## How to complete this task
In the listing below, find the line that contains "## Pointer Tagging" and the line that contains "Here's an general". Quote both and every line between them, exactly, and nothing more.

## Data for this exercise
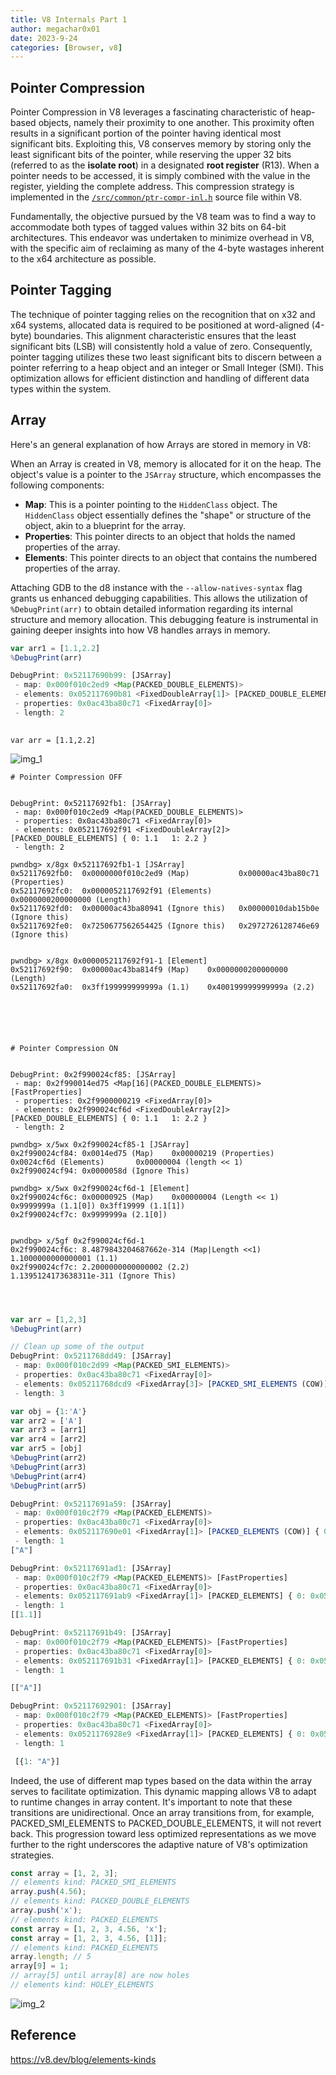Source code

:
 ```yaml
---
title: V8 Internals Part 1
author: megachar0x01
date: 2023-9-24
categories: [Browser, v8]
---
```



## Pointer Compression

Pointer Compression in  V8 leverages a fascinating characteristic of heap-based objects, namely their proximity to one another. This proximity often results in a significant portion of the pointer having identical most significant bits. Exploiting this, V8 conserves memory by storing only the least significant bits of the pointer, while reserving the upper 32 bits (referred to as the **isolate root**) in a designated **root register** (R13). When a pointer needs to be accessed, it is simply combined with the value in the register, yielding the complete address. This compression strategy is implemented in the [`/src/common/ptr-compr-inl.h`](https://source.chromium.org/chromium/chromium/src/+/main:v8/src/common/ptr-compr-inl.h) source file within V8.

Fundamentally, the objective pursued by the V8 team was to find a way to accommodate both types of tagged values within 32 bits on 64-bit architectures. This endeavor was undertaken to minimize overhead in V8, with the specific aim of reclaiming as many of the 4-byte wastages inherent to the x64 architecture as possible.


## Pointer Tagging

The technique of pointer tagging relies on the recognition that on x32 and x64 systems, allocated data is required to be positioned at word-aligned (4-byte) boundaries. This alignment characteristic ensures that the least significant bits (LSB) will consistently hold a value of zero. Consequently, pointer tagging utilizes these two least significant bits to discern between a pointer referring to a heap object and an integer or Small Integer (SMI). This optimization allows for efficient distinction and handling of different data types within the system.

## Array

Here's an general explanation of how Arrays are stored in memory in V8:

When an Array is created in V8, memory is allocated for it on the heap. The object's value is a pointer to the `JSArray` structure, which encompasses the following components:
- **Map**: This is a pointer pointing to the `HiddenClass` object. The `HiddenClass` object essentially defines the "shape" or structure of the object, akin to a blueprint for the array.
- **Properties**: This pointer directs to an object that holds the named properties of the array.
- **Elements**: This pointer directs to an object that contains the numbered properties of the array.

Attaching GDB to the d8 instance with the `--allow-natives-syntax` flag grants us enhanced debugging capabilities. This allows the utilization of `%DebugPrint(arr)` to obtain detailed information regarding its internal structure and memory allocation. This debugging feature is instrumental in gaining deeper insights into how V8 handles arrays in memory.


```js
var arr1 = [1.1,2.2]
%DebugPrint(arr)
```

```js
DebugPrint: 0x52117690b99: [JSArray]
 - map: 0x000f010c2ed9 <Map(PACKED_DOUBLE_ELEMENTS)>
 - elements: 0x052117690b81 <FixedDoubleArray[1]> [PACKED_DOUBLE_ELEMENTS] { 0: 1.1 , 1:2.2 } 
 - properties: 0x0ac43ba80c71 <FixedArray[0]>
 - length: 2
 
```

```
var arr = [1.1,2.2]
```

<img src="https://i.imgur.com/ZSvopKK.png" alt="img_1">

   
```gdb
# Pointer Compression OFF 


DebugPrint: 0x52117692fb1: [JSArray]
 - map: 0x000f010c2ed9 <Map(PACKED_DOUBLE_ELEMENTS)> 
 - properties: 0x0ac43ba80c71 <FixedArray[0]> 
 - elements: 0x052117692f91 <FixedDoubleArray[2]> [PACKED_DOUBLE_ELEMENTS] { 0: 1.1   1: 2.2 }
 - length: 2

pwndbg> x/8gx 0x52117692fb1-1 [JSArray]
0x52117692fb0:	0x0000000f010c2ed9 (Map)           0x00000ac43ba80c71 (Properties)
0x52117692fc0:	0x0000052117692f91 (Elements)	     0x0000000200000000 (Length)
0x52117692fd0:	0x00000ac43ba80941 (Ignore this)   0x00000010dab15b0e (Ignore this)
0x52117692fe0:	0x7250677562654425 (Ignore this)   0x2972726128746e69 (Ignore this)


pwndbg> x/8gx 0x0000052117692f91-1 [Element]
0x52117692f90:	0x00000ac43ba814f9 (Map)	0x0000000200000000 (Length)
0x52117692fa0:	0x3ff199999999999a (1.1)	0x400199999999999a (2.2)






# Pointer Compression ON


DebugPrint: 0x2f990024cf85: [JSArray]
 - map: 0x2f990014ed75 <Map[16](PACKED_DOUBLE_ELEMENTS)> [FastProperties]
 - properties: 0x2f9900000219 <FixedArray[0]>
 - elements: 0x2f990024cf6d <FixedDoubleArray[2]> [PACKED_DOUBLE_ELEMENTS] { 0: 1.1   1: 2.2 }
 - length: 2
 
pwndbg> x/5wx 0x2f990024cf85-1 [JSArray]
0x2f990024cf84:	0x0014ed75 (Map) 	0x00000219 (Properties) 	0x0024cf6d (Elements)   	0x00000004 (length << 1)
0x2f990024cf94:	0x0000058d (Ignore This)

pwndbg> x/5wx 0x2f990024cf6d-1 [Element]
0x2f990024cf6c:	0x00000925 (Map)	0x00000004 (Length << 1)	0x9999999a (1.1[0])	0x3ff19999 (1.1[1])
0x2f990024cf7c:	0x9999999a (2.1[0])


pwndbg> x/5gf 0x2f990024cf6d-1
0x2f990024cf6c:	8.4879843204687662e-314 (Map|Length <<1)	1.1000000000000001 (1.1)
0x2f990024cf7c:	2.2000000000000002 (2.2)                	1.1395124173638311e-311 (Ignore This)




```



```js
var arr = [1,2,3]
%DebugPrint(arr)
```

```js
// Clean up some of the output 
DebugPrint: 0x5211768dd49: [JSArray]
 - map: 0x000f010c2d99 <Map(PACKED_SMI_ELEMENTS)> 
 - properties: 0x0ac43ba80c71 <FixedArray[0]> 
 - elements: 0x05211768dcd9 <FixedArray[3]> [PACKED_SMI_ELEMENTS (COW)] {  0:1  1:2  2:3 }
 - length: 3
 ```



```js
var obj = {1:'A'}
var arr2 = ['A']
var arr3 = [arr1]
var arr4 = [arr2]
var arr5 = [obj]
%DebugPrint(arr2)
%DebugPrint(arr3)
%DebugPrint(arr4)
%DebugPrint(arr5)
```

```js
DebugPrint: 0x52117691a59: [JSArray]
 - map: 0x000f010c2f79 <Map(PACKED_ELEMENTS)> 
 - properties: 0x0ac43ba80c71 <FixedArray[0]> 
 - elements: 0x052117690e01 <FixedArray[1]> [PACKED_ELEMENTS (COW)] { 0: 0x3d7d68562569 <String[#1]: A> }
 - length: 1
["A"]

DebugPrint: 0x52117691ad1: [JSArray]
 - map: 0x000f010c2f79 <Map(PACKED_ELEMENTS)> [FastProperties]
 - properties: 0x0ac43ba80c71 <FixedArray[0]>
 - elements: 0x052117691ab9 <FixedArray[1]> [PACKED_ELEMENTS] { 0: 0x052117690b99 <JSArray[1]> }
 - length: 1
[[1.1]]

DebugPrint: 0x52117691b49: [JSArray]
 - map: 0x000f010c2f79 <Map(PACKED_ELEMENTS)> [FastProperties]
 - properties: 0x0ac43ba80c71 <FixedArray[0]> 
 - elements: 0x052117691b31 <FixedArray[1]> [PACKED_ELEMENTS] { 0: 0x052117691a59 <JSArray[1]> }
 - length: 1

[["A"]]

DebugPrint: 0x52117692901: [JSArray]
 - map: 0x000f010c2f79 <Map(PACKED_ELEMENTS)> [FastProperties]
 - properties: 0x0ac43ba80c71 <FixedArray[0]>
 - elements: 0x0521176928e9 <FixedArray[1]> [PACKED_ELEMENTS] { 0: 0x052117692381 <Object map = 0xf010c0459> }
 - length: 1

 [{1: "A"}]


```


Indeed, the use of different map types based on the data within the array serves to facilitate optimization. This dynamic mapping allows V8 to adapt to runtime changes in array content. It's important to note that these transitions are unidirectional. Once an array transitions from, for example, PACKED_SMI_ELEMENTS to PACKED_DOUBLE_ELEMENTS, it will not revert back. This progression toward less optimized representations as we move further to the right underscores the adaptive nature of V8's optimization strategies.


```js
const array = [1, 2, 3];
// elements kind: PACKED_SMI_ELEMENTS
array.push(4.56);
// elements kind: PACKED_DOUBLE_ELEMENTS
array.push('x');
// elements kind: PACKED_ELEMENTS
const array = [1, 2, 3, 4.56, 'x'];
const array = [1, 2, 3, 4.56, [1]];
// elements kind: PACKED_ELEMENTS
array.length; // 5
array[9] = 1;
// array[5] until array[8] are now holes
// elements kind: HOLEY_ELEMENTS

```


<img src="https://i.imgur.com/5qlafcF.png" alt="img_2">




## Reference

https://v8.dev/blog/elements-kinds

## Solution to this exercise
## Pointer Tagging

The technique of pointer tagging relies on the recognition that on x32 and x64 systems, allocated data is required to be positioned at word-aligned (4-byte) boundaries. This alignment characteristic ensures that the least significant bits (LSB) will consistently hold a value of zero. Consequently, pointer tagging utilizes these two least significant bits to discern between a pointer referring to a heap object and an integer or Small Integer (SMI). This optimization allows for efficient distinction and handling of different data types within the system.

## Array

Here's an general explanation of how Arrays are stored in memory in V8:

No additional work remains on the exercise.